Moris, February 07, 2018 - 9:04 am UTC

Business want query this table in EST timezone..

Adapt your queries in order to add/ retrieve the diff in predicates.
Alter session set time zone.


A reader, February 07, 2018 - 3:12 pm UTC

So Could you please suggest me any other approach how can you achieve this.

A reader, February 07, 2018 - 3:15 pm UTC

Thank for your answer.
But Could you please suggest me how can I achieve this. The table should be partitioned and should able to provide in EST time zone. If I create partition on the column in UTC timezone and when I query this table but by converting the column to EST timezone it may degrade the performance as partition will be not be effective in this case. This is just as per my knowledge. So could you please share your thoughts.
Connor McDonald
February 08, 2018 - 1:57 am UTC

Options you could explore
=========================

1) If *everything* is in EST timezone, then perhaps set the database timezone to that and partition ORDER_DATE storing it as TIMESTAMP WITH LOCAL TIMEZONE.
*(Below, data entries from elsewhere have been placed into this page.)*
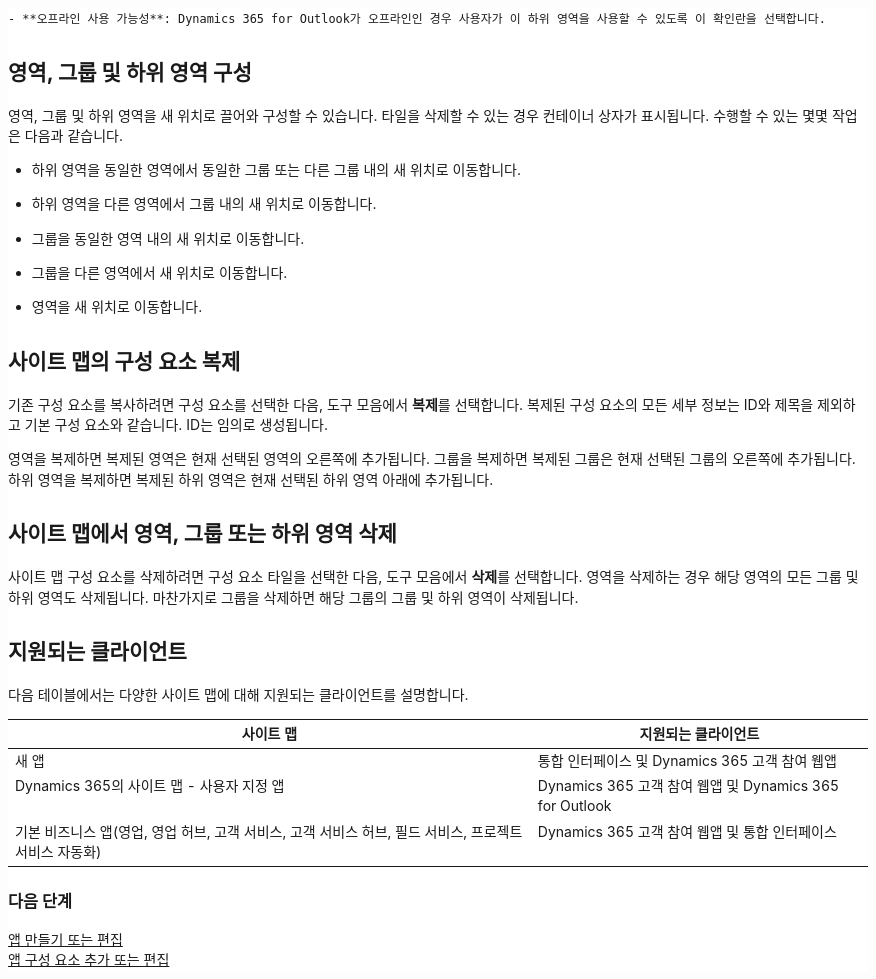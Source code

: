     - **오프라인 사용 가능성**: Dynamics 365 for Outlook가 오프라인인 경우 사용자가 이 하위 영역을 사용할 수 있도록 이 확인란을 선택합니다.  
  
## <a name="organize-areas-groups-and-subareas"></a>영역, 그룹 및 하위 영역 구성  
 영역, 그룹 및 하위 영역을 새 위치로 끌어와 구성할 수 있습니다. 타일을 삭제할 수 있는 경우 컨테이너 상자가 표시됩니다. 수행할 수 있는 몇몇 작업은 다음과 같습니다.  
  
-   하위 영역을 동일한 영역에서 동일한 그룹 또는 다른 그룹 내의 새 위치로 이동합니다.  
  
-   하위 영역을 다른 영역에서 그룹 내의 새 위치로 이동합니다.  
  
-   그룹을 동일한 영역 내의 새 위치로 이동합니다.  
  
-   그룹을 다른 영역에서 새 위치로 이동합니다.  
  
-   영역을 새 위치로 이동합니다.  
  
## <a name="clone-a-component-in-a-site-map"></a>사이트 맵의 구성 요소 복제  
 기존 구성 요소를 복사하려면 구성 요소를 선택한 다음, 도구 모음에서 **복제**를 선택합니다.  복제된 구성 요소의 모든 세부 정보는 ID와 제목을 제외하고 기본 구성 요소와 같습니다. ID는 임의로 생성됩니다. 
  
 영역을 복제하면 복제된 영역은 현재 선택된 영역의 오른쪽에 추가됩니다. 그룹을 복제하면 복제된 그룹은 현재 선택된 그룹의 오른쪽에 추가됩니다. 하위 영역을 복제하면 복제된 하위 영역은 현재 선택된 하위 영역 아래에 추가됩니다.  
  
## <a name="delete-an-area-group-or-subarea-from-a-site-map"></a>사이트 맵에서 영역, 그룹 또는 하위 영역 삭제  
 사이트 맵 구성 요소를 삭제하려면 구성 요소 타일을 선택한 다음, 도구 모음에서 **삭제**를 선택합니다. 영역을 삭제하는 경우 해당 영역의 모든 그룹 및 하위 영역도 삭제됩니다. 마찬가지로 그룹을 삭제하면 해당 그룹의 그룹 및 하위 영역이 삭제됩니다.  
  
## <a name="clients-supported"></a>지원되는 클라이언트  
 다음 테이블에서는 다양한 사이트 맵에 대해 지원되는 클라이언트를 설명합니다.  
 
|사이트 맵|지원되는 클라이언트|  
|---------------|-----------------------|  
|새 앱| 통합 인터페이스 및 Dynamics 365 고객 참여 웹앱 |  
|Dynamics 365의 사이트 맵 - 사용자 지정 앱 | Dynamics 365 고객 참여 웹앱 및 Dynamics 365 for Outlook |  
|기본 비즈니스 앱(영업, 영업 허브, 고객 서비스, 고객 서비스 허브, 필드 서비스, 프로젝트 서비스 자동화)| Dynamics 365 고객 참여 웹앱 및 통합 인터페이스|  
 
  
### <a name="next-steps"></a>다음 단계  
 [앱 만들기 또는 편집](create-edit-app.md)   
 [앱 구성 요소 추가 또는 편집](add-edit-app-components.md)
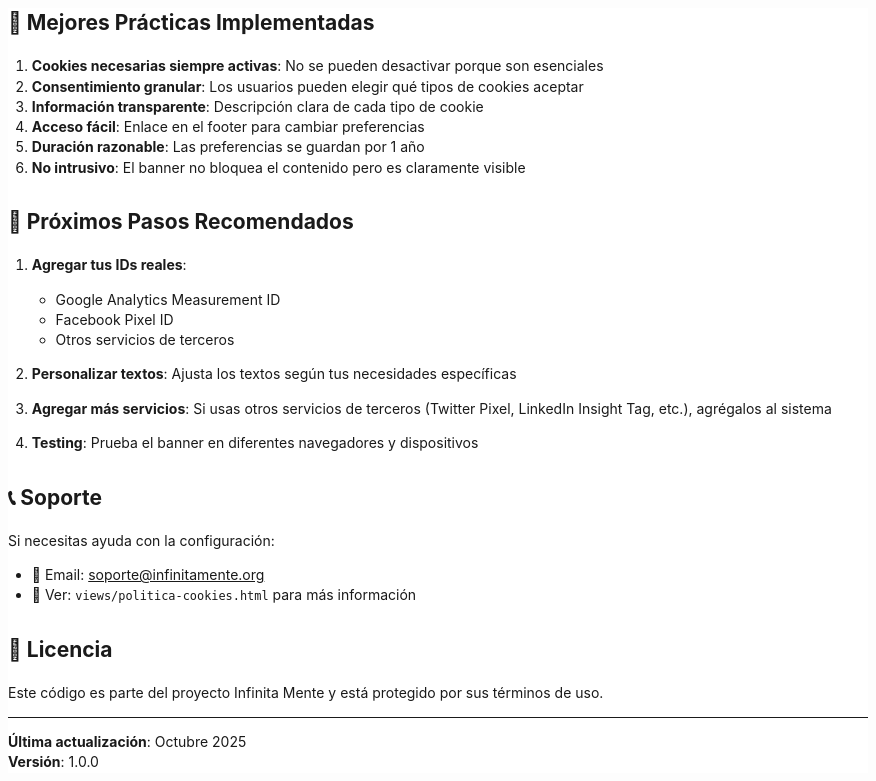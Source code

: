 ## 🎯 Mejores Prácticas Implementadas

1. **Cookies necesarias siempre activas**: No se pueden desactivar porque son esenciales
2. **Consentimiento granular**: Los usuarios pueden elegir qué tipos de cookies aceptar
3. **Información transparente**: Descripción clara de cada tipo de cookie
4. **Acceso fácil**: Enlace en el footer para cambiar preferencias
5. **Duración razonable**: Las preferencias se guardan por 1 año
6. **No intrusivo**: El banner no bloquea el contenido pero es claramente visible

## 🚀 Próximos Pasos Recomendados

1. **Agregar tus IDs reales**:
   - Google Analytics Measurement ID
   - Facebook Pixel ID
   - Otros servicios de terceros

2. **Personalizar textos**: Ajusta los textos según tus necesidades específicas

3. **Agregar más servicios**: Si usas otros servicios de terceros (Twitter Pixel, LinkedIn Insight Tag, etc.), agrégalos al sistema

4. **Testing**: Prueba el banner en diferentes navegadores y dispositivos

## 📞 Soporte

Si necesitas ayuda con la configuración:
- 📧 Email: soporte@infinitamente.org
- 📄 Ver: `views/politica-cookies.html` para más información

## 📜 Licencia

Este código es parte del proyecto Infinita Mente y está protegido por sus términos de uso.

---

**Última actualización**: Octubre 2025  
**Versión**: 1.0.0

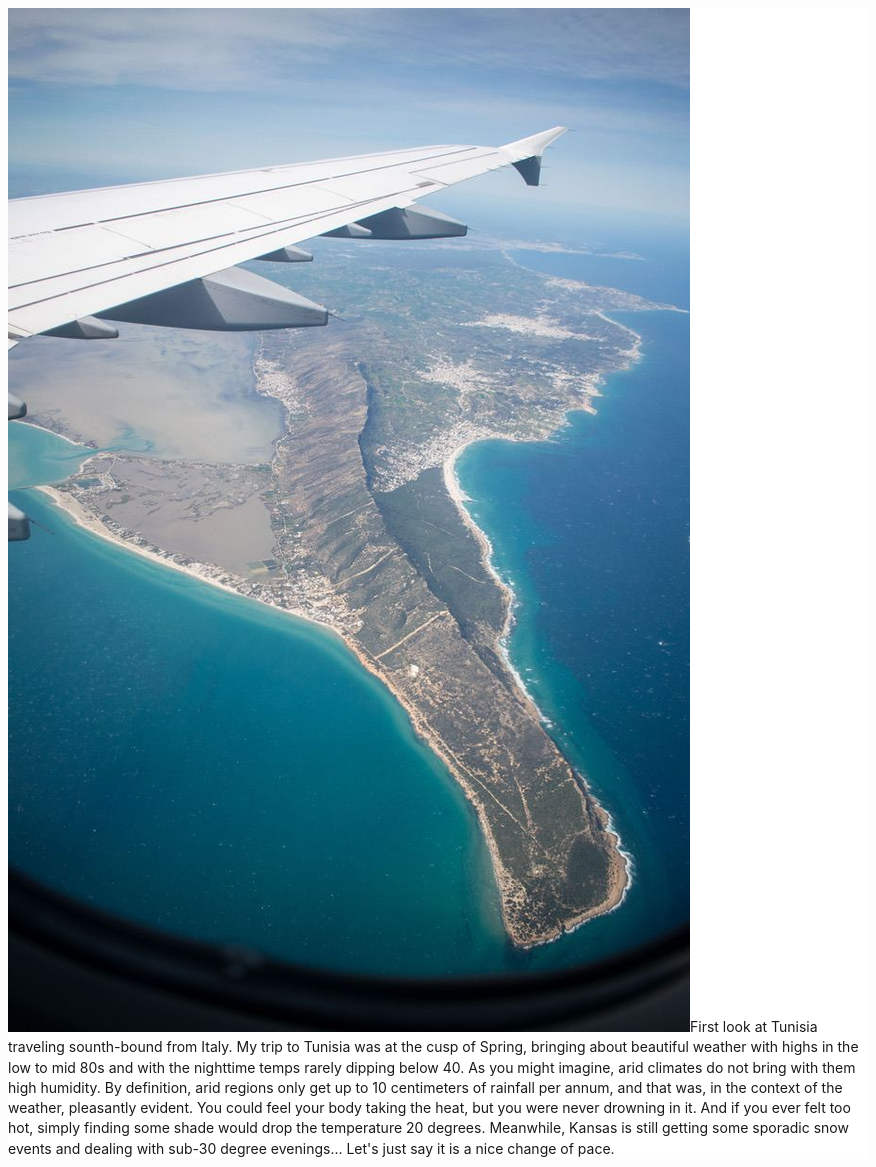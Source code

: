 ![First look at Tunisia traveling sounth-bound from Italy.](../../content/images/2023/03/39A6C5F2-704F-40CD-AE16-C696585AAC84_1_105_c.jpeg)First look at Tunisia traveling sounth-bound from Italy.
My trip to Tunisia was at the cusp of Spring, bringing about beautiful weather with highs in the low to mid 80s and with the nighttime temps rarely dipping below 40. As you might imagine, arid climates do not bring with them high humidity. By definition, arid regions only get up to 10 centimeters of rainfall per annum, and that was, in the context of the weather, pleasantly evident. You could feel your body taking the heat, but you were never drowning in it. And if you ever felt too hot, simply finding some shade would drop the temperature 20 degrees. Meanwhile, Kansas is still getting some sporadic snow events and dealing with sub-30 degree evenings... Let's just say it is a nice change of pace.
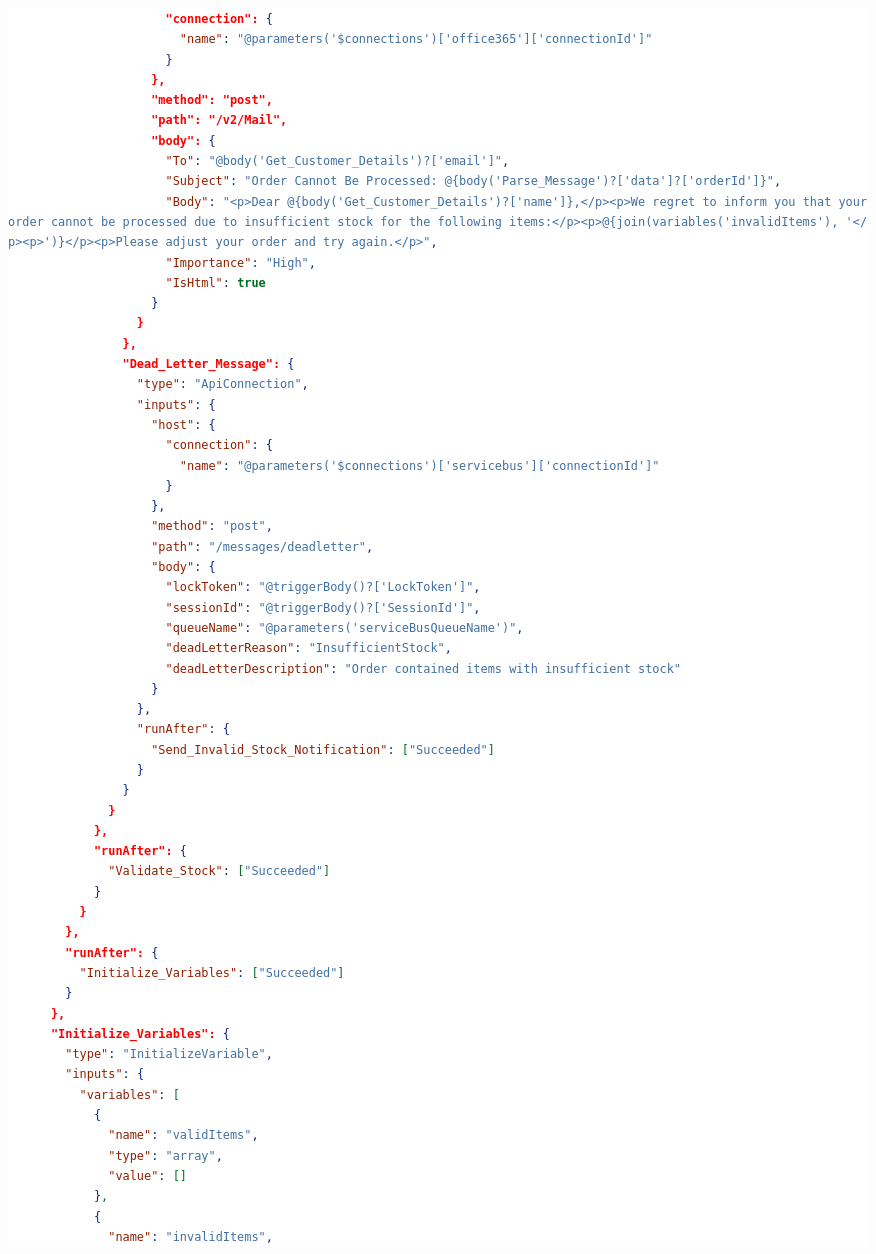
 ```json
                      "connection": {
                        "name": "@parameters('$connections')['office365']['connectionId']"
                      }
                    },
                    "method": "post",
                    "path": "/v2/Mail",
                    "body": {
                      "To": "@body('Get_Customer_Details')?['email']",
                      "Subject": "Order Cannot Be Processed: @{body('Parse_Message')?['data']?['orderId']}",
                      "Body": "<p>Dear @{body('Get_Customer_Details')?['name']},</p><p>We regret to inform you that your order cannot be processed due to insufficient stock for the following items:</p><p>@{join(variables('invalidItems'), '</p><p>')}</p><p>Please adjust your order and try again.</p>",
                      "Importance": "High",
                      "IsHtml": true
                    }
                  }
                },
                "Dead_Letter_Message": {
                  "type": "ApiConnection",
                  "inputs": {
                    "host": {
                      "connection": {
                        "name": "@parameters('$connections')['servicebus']['connectionId']"
                      }
                    },
                    "method": "post",
                    "path": "/messages/deadletter",
                    "body": {
                      "lockToken": "@triggerBody()?['LockToken']",
                      "sessionId": "@triggerBody()?['SessionId']",
                      "queueName": "@parameters('serviceBusQueueName')",
                      "deadLetterReason": "InsufficientStock",
                      "deadLetterDescription": "Order contained items with insufficient stock"
                    }
                  },
                  "runAfter": {
                    "Send_Invalid_Stock_Notification": ["Succeeded"]
                  }
                }
              }
            },
            "runAfter": {
              "Validate_Stock": ["Succeeded"]
            }
          }
        },
        "runAfter": {
          "Initialize_Variables": ["Succeeded"]
        }
      },
      "Initialize_Variables": {
        "type": "InitializeVariable",
        "inputs": {
          "variables": [
            {
              "name": "validItems",
              "type": "array",
              "value": []
            },
            {
              "name": "invalidItems",
```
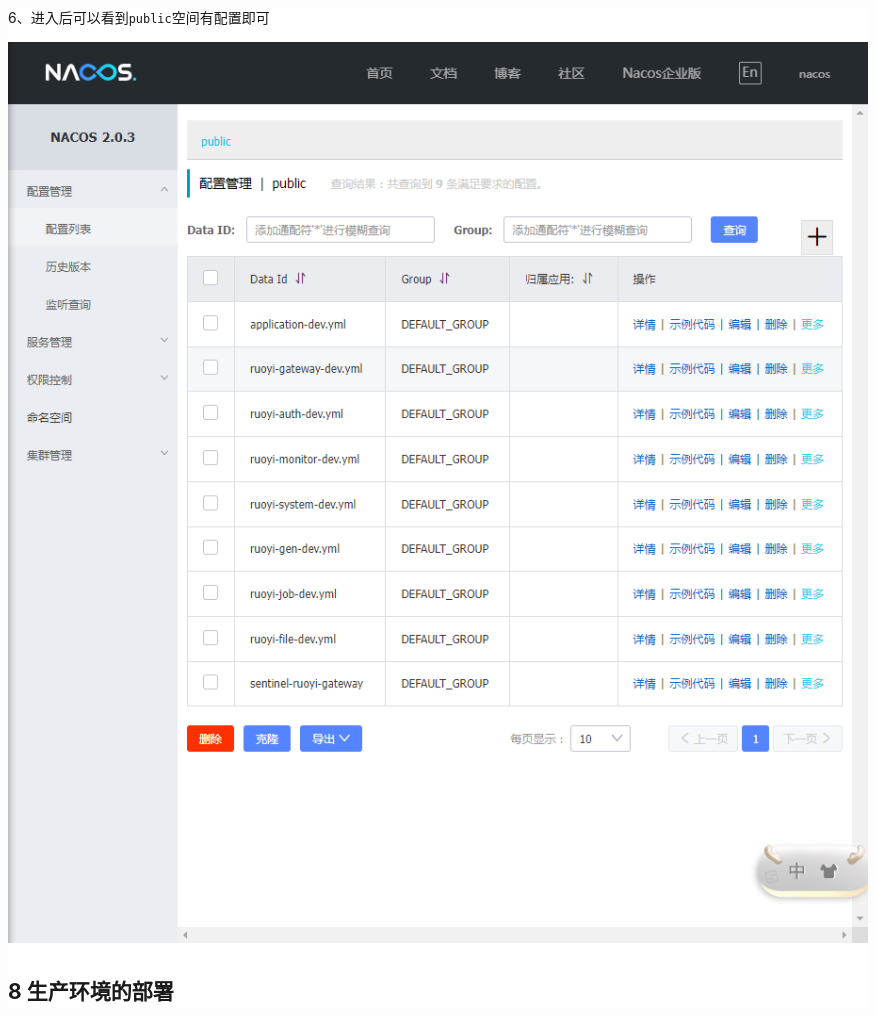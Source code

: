 6、进入后可以看到`public`空间有配置即可

![image-20221103105956297](若依微服务版服务器部署（手把手教程）.assets/92cee76e338d6b899a6dfe589fcbb4c5.png)

## 8 生产环境的部署
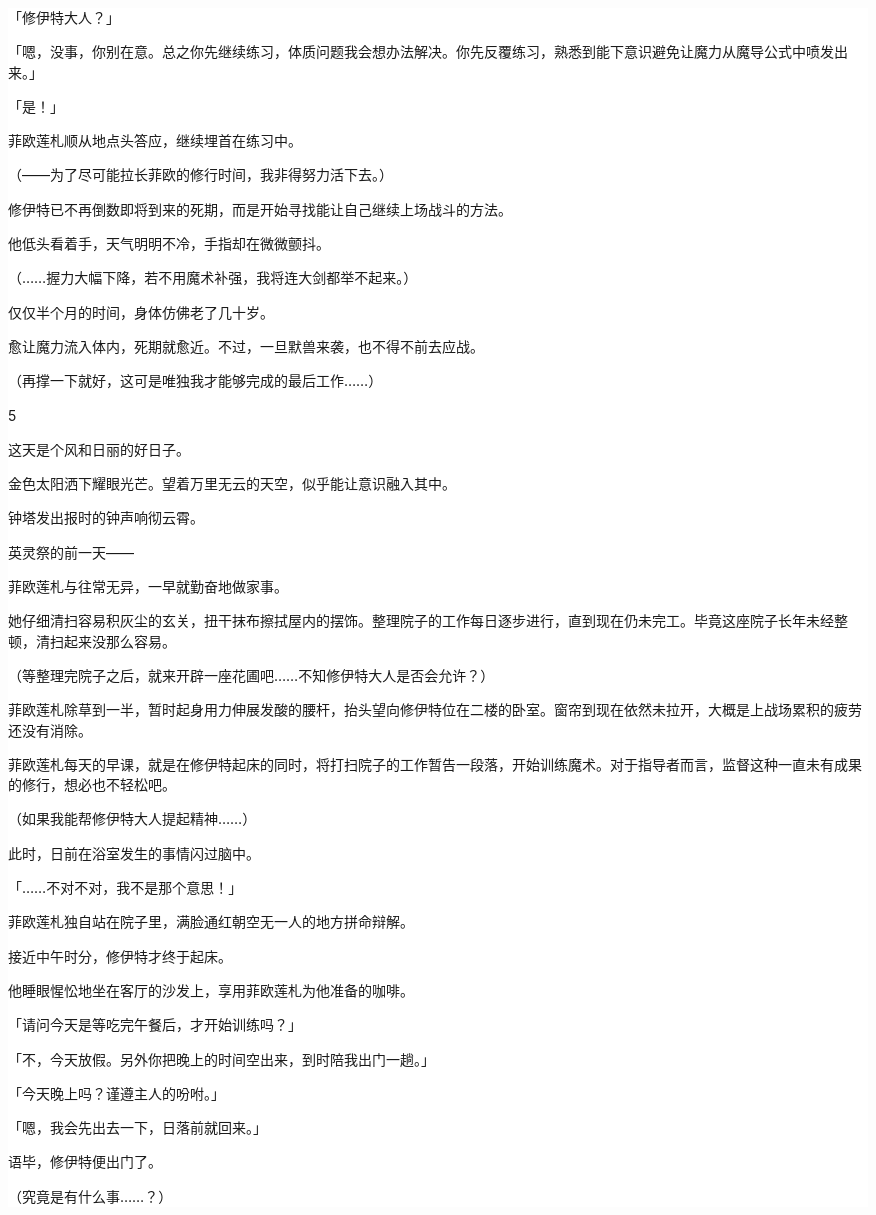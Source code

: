 「修伊特大人？」

「嗯，没事，你别在意。总之你先继续练习，体质问题我会想办法解决。你先反覆练习，熟悉到能下意识避免让魔力从魔导公式中喷发出来。」

「是！」

菲欧莲札顺从地点头答应，继续埋首在练习中。

（——为了尽可能拉长菲欧的修行时间，我非得努力活下去。）

修伊特已不再倒数即将到来的死期，而是开始寻找能让自己继续上场战斗的方法。

他低头看着手，天气明明不冷，手指却在微微颤抖。

（……握力大幅下降，若不用魔术补强，我将连大剑都举不起来。）

仅仅半个月的时间，身体仿佛老了几十岁。

愈让魔力流入体内，死期就愈近。不过，一旦默兽来袭，也不得不前去应战。

（再撑一下就好，这可是唯独我才能够完成的最后工作……）

5

这天是个风和日丽的好日子。

金色太阳洒下耀眼光芒。望着万里无云的天空，似乎能让意识融入其中。

钟塔发出报时的钟声响彻云霄。

英灵祭的前一天——

菲欧莲札与往常无异，一早就勤奋地做家事。

她仔细清扫容易积灰尘的玄关，扭干抹布擦拭屋内的摆饰。整理院子的工作每日逐步进行，直到现在仍未完工。毕竟这座院子长年未经整顿，清扫起来没那么容易。

（等整理完院子之后，就来开辟一座花圃吧……不知修伊特大人是否会允许？）

菲欧莲札除草到一半，暂时起身用力伸展发酸的腰杆，抬头望向修伊特位在二楼的卧室。窗帘到现在依然未拉开，大概是上战场累积的疲劳还没有消除。

菲欧莲札每天的早课，就是在修伊特起床的同时，将打扫院子的工作暂告一段落，开始训练魔术。对于指导者而言，监督这种一直未有成果的修行，想必也不轻松吧。

（如果我能帮修伊特大人提起精神……）

此时，日前在浴室发生的事情闪过脑中。

「……不对不对，我不是那个意思！」

菲欧莲札独自站在院子里，满脸通红朝空无一人的地方拼命辩解。

接近中午时分，修伊特才终于起床。

他睡眼惺忪地坐在客厅的沙发上，享用菲欧莲札为他准备的咖啡。

「请问今天是等吃完午餐后，才开始训练吗？」

「不，今天放假。另外你把晚上的时间空出来，到时陪我出门一趟。」

「今天晚上吗？谨遵主人的吩咐。」

「嗯，我会先出去一下，日落前就回来。」

语毕，修伊特便出门了。

（究竟是有什么事……？）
2) Store everything as UTC, and partition on that. It is possible to get *some* performance degradation for queries right at the partition boundary, but you could minimize that by partitioning with an hour offset as well. For example,

SQL> select timestamp '2020-01-01 05:00:00 UTC' d1,
  2         timestamp '2020-01-01 05:00:00 UTC' at time zone 'EST' d2
  3  from dual;

D1                                                 D2
-------------------------------------------------- -------------------------------------
01-JAN-20 05.00.00.000000000 AM UTC                01-JAN-20 12.00.00.000000000 AM EST


So I could use "values less than ( timestamp '2020-01-01 05:00:00')" and store all my timestamps as UTC. Queries from midnight to midnight in EST will not span boundaries.


I generally prefer all my timestamps to be stored in UTC - it's the one thing that won't change, unlike other zones where daylight saving switchovers etc all make things more complicated.